Que la clause de non concurrence est donc parfaitement licite et régulière ;

Que ne prévoyant aucune contrepartie financière, ce qui est là encore conforme à la convention collective, le salarié est mal venu d'en réclamer l'indemnisation ; qu'il sera en conséquence débouté de sa demande en paiement de la somme de 289.544,28 F. ;

Attendu que Fabrice Salembier réclame un complément d'indemnité de congés payés de 10.581,34 F. au motif que l'employeur ne lui aurait pas versé l'indemnité égale au dixième de la masse salariale brute de l'année de référence puisqu'il ne lui a versé que 14.731,06 F.

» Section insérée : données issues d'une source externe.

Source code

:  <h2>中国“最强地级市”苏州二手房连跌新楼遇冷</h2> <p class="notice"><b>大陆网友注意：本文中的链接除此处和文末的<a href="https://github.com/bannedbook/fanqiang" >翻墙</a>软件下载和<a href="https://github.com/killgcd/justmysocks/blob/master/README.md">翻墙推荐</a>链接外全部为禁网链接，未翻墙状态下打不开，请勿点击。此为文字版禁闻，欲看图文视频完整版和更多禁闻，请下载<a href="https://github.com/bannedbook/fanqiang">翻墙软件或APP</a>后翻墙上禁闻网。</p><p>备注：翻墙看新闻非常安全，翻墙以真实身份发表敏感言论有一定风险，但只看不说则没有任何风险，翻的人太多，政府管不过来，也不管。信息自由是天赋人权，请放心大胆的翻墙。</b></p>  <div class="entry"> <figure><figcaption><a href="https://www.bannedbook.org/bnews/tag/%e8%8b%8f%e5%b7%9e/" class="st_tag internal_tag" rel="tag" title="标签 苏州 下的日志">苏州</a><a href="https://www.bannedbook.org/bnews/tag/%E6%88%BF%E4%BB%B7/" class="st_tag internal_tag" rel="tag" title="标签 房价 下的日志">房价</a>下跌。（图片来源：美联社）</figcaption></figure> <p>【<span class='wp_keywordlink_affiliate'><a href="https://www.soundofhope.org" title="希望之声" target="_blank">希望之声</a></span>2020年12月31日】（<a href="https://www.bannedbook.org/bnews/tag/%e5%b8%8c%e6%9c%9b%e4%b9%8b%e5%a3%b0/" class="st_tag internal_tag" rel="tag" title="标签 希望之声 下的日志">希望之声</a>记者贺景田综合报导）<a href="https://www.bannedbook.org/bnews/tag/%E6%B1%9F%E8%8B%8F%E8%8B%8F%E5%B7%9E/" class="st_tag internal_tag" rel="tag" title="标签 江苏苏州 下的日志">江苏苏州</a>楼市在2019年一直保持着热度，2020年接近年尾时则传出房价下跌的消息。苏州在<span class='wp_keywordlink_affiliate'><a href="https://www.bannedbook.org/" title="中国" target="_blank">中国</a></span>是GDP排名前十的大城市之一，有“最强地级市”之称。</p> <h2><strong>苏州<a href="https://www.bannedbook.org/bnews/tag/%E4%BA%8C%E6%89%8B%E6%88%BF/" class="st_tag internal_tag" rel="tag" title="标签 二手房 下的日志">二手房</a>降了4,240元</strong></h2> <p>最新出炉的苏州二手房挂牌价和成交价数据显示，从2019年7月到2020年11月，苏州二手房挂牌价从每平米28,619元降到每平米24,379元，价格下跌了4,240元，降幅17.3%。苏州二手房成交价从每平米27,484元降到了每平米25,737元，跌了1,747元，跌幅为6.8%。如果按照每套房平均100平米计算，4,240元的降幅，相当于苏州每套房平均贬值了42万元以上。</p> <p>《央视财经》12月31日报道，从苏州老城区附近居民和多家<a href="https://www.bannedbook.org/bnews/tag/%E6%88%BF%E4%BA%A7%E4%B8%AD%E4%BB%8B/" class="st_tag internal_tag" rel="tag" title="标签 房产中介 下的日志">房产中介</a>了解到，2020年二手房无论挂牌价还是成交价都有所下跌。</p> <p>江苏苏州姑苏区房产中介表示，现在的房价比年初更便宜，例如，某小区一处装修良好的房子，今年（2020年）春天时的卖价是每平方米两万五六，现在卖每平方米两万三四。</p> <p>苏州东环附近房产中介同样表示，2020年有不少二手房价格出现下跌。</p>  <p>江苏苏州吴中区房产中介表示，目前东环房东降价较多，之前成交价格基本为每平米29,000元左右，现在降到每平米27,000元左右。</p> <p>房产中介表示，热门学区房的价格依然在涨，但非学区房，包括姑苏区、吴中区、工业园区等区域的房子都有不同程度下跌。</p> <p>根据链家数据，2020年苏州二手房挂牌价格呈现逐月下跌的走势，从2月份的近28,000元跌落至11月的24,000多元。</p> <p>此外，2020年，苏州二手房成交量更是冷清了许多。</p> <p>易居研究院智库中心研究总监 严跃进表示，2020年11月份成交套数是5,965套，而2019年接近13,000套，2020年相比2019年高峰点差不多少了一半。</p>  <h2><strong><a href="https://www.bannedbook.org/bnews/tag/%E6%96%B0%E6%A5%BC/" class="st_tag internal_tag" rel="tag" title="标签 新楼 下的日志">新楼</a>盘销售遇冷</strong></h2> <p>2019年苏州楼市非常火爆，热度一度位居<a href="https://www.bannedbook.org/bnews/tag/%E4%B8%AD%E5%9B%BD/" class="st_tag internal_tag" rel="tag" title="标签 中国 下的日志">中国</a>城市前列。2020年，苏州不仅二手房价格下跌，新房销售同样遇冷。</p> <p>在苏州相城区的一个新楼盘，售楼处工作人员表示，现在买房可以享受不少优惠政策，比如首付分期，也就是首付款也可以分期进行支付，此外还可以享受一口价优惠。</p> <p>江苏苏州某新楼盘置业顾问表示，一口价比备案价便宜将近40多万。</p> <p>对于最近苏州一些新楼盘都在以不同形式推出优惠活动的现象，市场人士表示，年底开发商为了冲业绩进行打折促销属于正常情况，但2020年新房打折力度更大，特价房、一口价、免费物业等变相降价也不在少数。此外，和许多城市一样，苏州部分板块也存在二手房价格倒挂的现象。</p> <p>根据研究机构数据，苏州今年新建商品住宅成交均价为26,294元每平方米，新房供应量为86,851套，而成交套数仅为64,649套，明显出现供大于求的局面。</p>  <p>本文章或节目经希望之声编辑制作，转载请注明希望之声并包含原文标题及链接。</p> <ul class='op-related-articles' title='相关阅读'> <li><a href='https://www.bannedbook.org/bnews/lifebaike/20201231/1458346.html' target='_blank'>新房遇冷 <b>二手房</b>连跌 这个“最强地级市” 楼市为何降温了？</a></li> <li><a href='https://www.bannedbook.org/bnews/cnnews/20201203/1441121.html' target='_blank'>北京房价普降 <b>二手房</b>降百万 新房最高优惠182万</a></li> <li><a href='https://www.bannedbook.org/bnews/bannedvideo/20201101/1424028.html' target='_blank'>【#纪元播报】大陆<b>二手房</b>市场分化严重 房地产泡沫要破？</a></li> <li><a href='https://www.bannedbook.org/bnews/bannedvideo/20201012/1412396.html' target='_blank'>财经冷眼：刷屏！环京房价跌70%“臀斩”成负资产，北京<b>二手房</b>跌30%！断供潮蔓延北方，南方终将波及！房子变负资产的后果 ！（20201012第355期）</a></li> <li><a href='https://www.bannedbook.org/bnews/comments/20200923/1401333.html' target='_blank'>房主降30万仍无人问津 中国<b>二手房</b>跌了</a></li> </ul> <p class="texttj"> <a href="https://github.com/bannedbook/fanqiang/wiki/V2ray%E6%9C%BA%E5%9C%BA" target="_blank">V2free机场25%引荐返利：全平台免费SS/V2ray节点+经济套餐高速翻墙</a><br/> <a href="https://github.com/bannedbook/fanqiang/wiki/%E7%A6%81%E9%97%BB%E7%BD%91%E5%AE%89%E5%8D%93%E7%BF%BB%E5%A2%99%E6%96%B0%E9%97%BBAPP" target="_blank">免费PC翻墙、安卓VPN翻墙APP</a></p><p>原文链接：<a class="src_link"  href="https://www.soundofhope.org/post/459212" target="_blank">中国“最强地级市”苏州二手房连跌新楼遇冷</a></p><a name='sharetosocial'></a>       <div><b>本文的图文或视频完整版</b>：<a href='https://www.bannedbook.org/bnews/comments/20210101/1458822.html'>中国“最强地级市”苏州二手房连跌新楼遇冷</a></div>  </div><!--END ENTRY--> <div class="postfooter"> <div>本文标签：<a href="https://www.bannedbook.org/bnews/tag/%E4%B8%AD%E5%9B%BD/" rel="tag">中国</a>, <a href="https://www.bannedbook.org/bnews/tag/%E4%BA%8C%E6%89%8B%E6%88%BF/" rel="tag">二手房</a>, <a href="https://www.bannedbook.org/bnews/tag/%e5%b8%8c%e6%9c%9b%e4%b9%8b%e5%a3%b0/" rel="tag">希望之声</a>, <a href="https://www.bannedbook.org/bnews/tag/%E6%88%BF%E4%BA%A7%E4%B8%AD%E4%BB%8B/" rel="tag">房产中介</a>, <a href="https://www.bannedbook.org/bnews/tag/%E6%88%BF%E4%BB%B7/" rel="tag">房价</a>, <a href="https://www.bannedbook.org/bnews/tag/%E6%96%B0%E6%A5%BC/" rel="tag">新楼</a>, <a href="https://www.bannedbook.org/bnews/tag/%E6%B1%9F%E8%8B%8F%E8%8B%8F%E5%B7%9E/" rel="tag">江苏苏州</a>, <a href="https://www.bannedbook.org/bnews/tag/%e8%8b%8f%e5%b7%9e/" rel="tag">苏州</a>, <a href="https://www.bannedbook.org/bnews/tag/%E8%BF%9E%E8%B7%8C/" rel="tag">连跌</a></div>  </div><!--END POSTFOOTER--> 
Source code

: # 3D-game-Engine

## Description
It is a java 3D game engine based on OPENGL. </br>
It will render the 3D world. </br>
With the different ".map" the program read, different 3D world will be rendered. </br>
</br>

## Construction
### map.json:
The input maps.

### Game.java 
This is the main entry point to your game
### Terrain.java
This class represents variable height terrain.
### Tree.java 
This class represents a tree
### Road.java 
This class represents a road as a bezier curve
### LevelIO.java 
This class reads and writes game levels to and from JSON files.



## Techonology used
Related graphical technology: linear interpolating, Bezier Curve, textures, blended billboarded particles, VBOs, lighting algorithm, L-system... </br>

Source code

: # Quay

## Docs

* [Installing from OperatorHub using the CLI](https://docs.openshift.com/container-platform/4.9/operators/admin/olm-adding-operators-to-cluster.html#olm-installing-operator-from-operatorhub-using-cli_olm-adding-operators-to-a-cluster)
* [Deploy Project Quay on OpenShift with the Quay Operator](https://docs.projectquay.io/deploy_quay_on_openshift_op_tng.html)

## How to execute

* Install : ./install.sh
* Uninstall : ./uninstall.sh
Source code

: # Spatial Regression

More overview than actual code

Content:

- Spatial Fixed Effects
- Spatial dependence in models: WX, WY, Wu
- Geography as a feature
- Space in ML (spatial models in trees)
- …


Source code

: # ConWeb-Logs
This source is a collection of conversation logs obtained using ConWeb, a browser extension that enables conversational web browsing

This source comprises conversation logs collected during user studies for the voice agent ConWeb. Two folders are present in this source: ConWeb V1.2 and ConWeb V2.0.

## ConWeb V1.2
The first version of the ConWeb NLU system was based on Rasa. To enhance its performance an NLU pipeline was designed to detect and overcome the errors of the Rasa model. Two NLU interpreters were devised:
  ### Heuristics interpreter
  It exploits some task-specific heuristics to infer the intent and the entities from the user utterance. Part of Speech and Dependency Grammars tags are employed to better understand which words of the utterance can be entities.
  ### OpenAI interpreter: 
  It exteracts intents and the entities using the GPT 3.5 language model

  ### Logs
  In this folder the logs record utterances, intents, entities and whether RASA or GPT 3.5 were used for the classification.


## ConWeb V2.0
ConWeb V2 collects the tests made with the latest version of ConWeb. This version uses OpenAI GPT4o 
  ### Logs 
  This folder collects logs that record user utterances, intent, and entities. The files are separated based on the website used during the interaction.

Attendu cependant que le calcul du salarié porte sur le total des salaires bruts qui lui ont été versés pendant toute l'embauche de Décembre 1993 à Mars 1995, sans apparemment prendre en compte les stipulations précises du contrat de travail incluant l'indemnité de congés payés hors frais professionnels dans sa rémunération mensuelle qui comporte en outre une indemnité forfaitaire de 30 % pour couvrir ses frais professionnels ; que les sommes représentatives de frais professionnels, même forfaitairement fixées, n'entrent pas dans la rémunération retenue pour le calcul des congés payés ;

Qu'en versant au salarié une somme de 14.731,06 F. calculée sur la base de 70 % du salaire brut annuel pour la période d'Avril 1994 à Mai 1995, après déduction de l'indemnité de congés payés déjà versée et du prorata du double mois, la Société La Mondiale a pleinement rempli Monsieur Salembier de ses droits ;

Attendu, par ailleurs, que l'indenmité forfaitaire de frais professionnels contractuellement prévue exclut que celle-ci soit prise en compte dans l'évolution du salaire brut, dont les bulletins de paie révèlent que les cotisations de Sécurité Sociale étaient calculées sur la rémunération ayant supporté abattement des 30 % pour frais professionnels ; que les sommes portées sur l'attestation Assedic l'ont donc été correctement et correspondent aux salaires qui méritent d'y figurer après cet abattement ; qu'il n'y a donc lieu à rectification de ce document ;

Attendu que Fabrice Salembier soutient qu'il aurait droit à un rappel de commissions de 28.997,61 F. car la société ne lui aurait pas réglé le reliquat sur des contrats toujours en vigueur après la rupture ;

Mais attendu que le contrat de travail prévoit en son article 9-4 relatif aux commissions que celles-ci, qu'elles soient escomptées ou répétitives, cessent d'être dues dès la rupture du contrat de travail ; qu'il n'est pas soutenu, ni même allégué, que l'application de cette clause contractuelle a eu pour effet de priver le salarié de son droit à paiement du salaire minimum de sa catégorie ;

Qu'en outre l'examen du tableau des commissions et les contrats qui en sont la cause, produits par la société, démontre bien que le commissionnement non perçu correspond à des cotisations postérieures à son départ de l'entreprise ;

Qu'il échet de confirmer de ce chef le jugement entrepris ayant débouté Monsieur Salembier ;

Attendu que la société, qui succombe, supportera les dépens sans pouvoir prétendre à la moindre allocation au titre de l'article 700 du Nouveau Code de Procédure Civile ;

Par ces motifs, LA COUR, statuant publiquement et contradictoirement ; Déclare recevables en la forme les appels principal et incidents, au fond les dit mal fondés ; Infirme, dans la mesure utile, le jugement du Conseil de Prud'hommes de Troyes du 11 février 1997 ; Statuant à nouveau, Condamne la Société La Mondiale à payer à Fabrice Salembier la somme de cinquante cinq mille francs (55.000 F.) à titre de dommages-intérêts pour licenciement sans cause réelle et sérieuse ; Déboute Monsieur Salembier de toutes ses autres demandes ; Dit n'y avoir lieu à rectification de l'attestation Assedic ; Confirme, pour le surplus, le jugement entrepris, notamment en ce qui concerne l'indemnité de deux mille francs (2.000 F.) pour frais irrépétibles ; Condamne la Société aux éventuels dépens d'appel.